Industrial action app wins inaugural Catalyst Award
1 hour ago
NEWS - eHealthNews.nz editor Rebecca McBeth A Waikato team that built an app during strike action to enable nurses and managers to make faster, safer decisions has won the 2025 HiNZ Accenture Catalyst Award.
The Integrated Operations Centre (IOC) team at Health New Zealand Waikato built the industrial action app to allow nurses and managers to see staffing levels in real time.
The inaugural award celebrates individuals and teams who are helping the health workforce get future-ready for digital transformation.
The Waikato team were announced as the winner at Digital Health Week on November 25 at Te Pae in Christchurch.
The judges said they were particularly impressed with the speed and scale of the initiative, and the measurable impact it had.
Ahmed Ahsan Saeed, production and planning manager at the Waikato IOC, said the team were thrilled to win the Catalyst Award which showed team work at its best.

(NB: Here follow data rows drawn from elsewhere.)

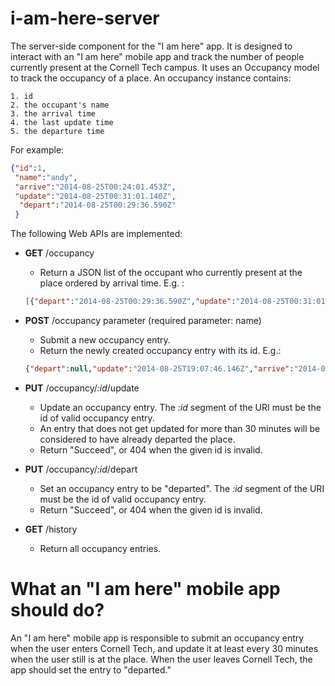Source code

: i-am-here-server
================

The server-side component for the "I am here" app. 
It is designed to interact with an "I am here" mobile app 
and track the number of people currently present at the Cornell Tech campus.
It uses an Occupancy model to track the occupancy of a place. An occupancy instance contains:

    1. id
    2. the occupant's name 
    3. the arrival time
    4. the last update time
    5. the departure time
    
For example:

```json
{"id":1,
 "name":"andy",
 "arrive":"2014-08-25T00:24:01.453Z",
 "update":"2014-08-25T00:31:01.140Z",
  "depart":"2014-08-25T00:29:36.590Z"
 }
```
    
The following Web APIs are implemented:

* **GET** /occupancy
    - Return a JSON list of the occupant who currently present at the place ordered by arrival time. E.g. :
    
    ```json
    [{"depart":"2014-08-25T00:29:36.590Z","update":"2014-08-25T00:31:01.140Z","arrive":"2014-08-25T00:24:01.453Z","name":"andy","id":1},{"depart":null,"update":"2014-08-25T01:18:32.406Z","arrive":"2014-08-25T01:18:32.405Z","name":null,"id":33},{"depart":null,"update":"2014-08-25T01:19:59.721Z","arrive":"2014-08-25T01:19:59.721Z","name":"Andy\n","id":34},{"depart":null,"update":"2014-08-25T01:21:43.134Z","arrive":"2014-08-25T01:21:43.134Z","name":"Andy\n","id":35},{"depart":null,"update":"2014-08-25T01:21:49.097Z","arrive":"2014-08-25T01:21:49.097Z","name":null,"id":36},{"depart":null,"update":"2014-08-25T01:22:36.302Z","arrive":"2014-08-25T01:22:36.302Z","name":null,"id":37},{"depart":null,"update":"2014-08-25T01:23:36.968Z","arrive":"2014-08-25T01:23:36.968Z","name":null,"id":38},{"depart":null,"update":"2014-08-25T01:37:43.785Z","arrive":"2014-08-25T01:37:43.785Z","name":"goodman","id":39},{"depart":null,"update":"2014-08-25T01:44:01.818Z","arrive":"2014-08-25T01:44:01.816Z","name":"goodman","id":40},{"depart":null,"update":"2014-08-25T01:46:36.418Z","arrive":"2014-08-25T01:46:36.418Z","name":"goodman","id":41},{"depart":null,"update":"2014-08-25T01:48:01.262Z","arrive":"2014-08-25T01:48:01.261Z","name":"goodman","id":42},{"depart":null,"update":"2014-08-25T01:48:54.696Z","arrive":"2014-08-25T01:48:54.695Z","name":"goodman","id":43},{"depart":null,"update":"2014-08-25T03:24:56.738Z","arrive":"2014-08-25T03:24:56.738Z","name":"andy","id":44},{"depart":"2014-08-25T03:45:03.646Z","update":"2014-08-25T03:44:14.674Z","arrive":"2014-08-25T03:26:19.951Z","name":"andy","id":45},{"depart":null,"update":"2014-08-25T03:47:24.189Z","arrive":"2014-08-25T03:47:24.189Z","name":"Andy","id":46}]
    ```    
* **POST** /occupancy parameter  (required parameter: name)
    - Submit a new occupancy entry. 
    - Return the newly created occupancy entry with its id. E.g.:
    
    ```json
    {"depart":null,"update":"2014-08-25T19:07:46.146Z","arrive":"2014-08-25T19:07:46.146Z","name":"Andy Hsieh","id":48}
    ``` 
* **PUT** /occupancy/*:id*/update
    - Update an occupancy entry. The *:id* segment of the URI must be the id of valid occupancy entry.
    - An entry that does not get updated for more than 30 minutes will be considered to have already departed the place.
    - Return "Succeed", or 404 when the given id is invalid.    
* **PUT** /occupancy/*:id*/depart
    - Set an occupancy entry to be "departed". The *:id* segment of the URI must be the id of valid occupancy entry.
    - Return "Succeed", or 404 when the given id is invalid.   
* **GET** /history
    - Return all occupancy entries.
    
# What an "I am here" mobile app should do?

An "I am here" mobile app is responsible to submit an occupancy entry when the user enters Cornell Tech, 
and update it at least every 30 minutes when the user still is at the place. 
When the user leaves Cornell Tech, the app should set the entry to "departed."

“This is a great moment for the team and a real boost to keep building simple tools that make a real difference,” he said.
Will Reedy, managing director health at Accenture Aotearoa, sat on the judging panel and said Accenture was proud to support an award that is focused on making a clear digital health impact for people, whānau and communities.
“The range of applications this year shows just how diverse and people-driven digital innovation in New Zealand health has become,” he said.
“We saw entries from hospital clinicians, allied health teams, pharmacists, community providers, researchers, educators, and emerging start-ups. All are using technology in different ways, but all focused on the same goal: empowering the workforce to deliver better care.”
Accenture’s sponsorship supports the $5,000 prize to sustain or scale the initiative and the winner also gets an opportunity to present their work at a HiNZ event, including a complimentary pass.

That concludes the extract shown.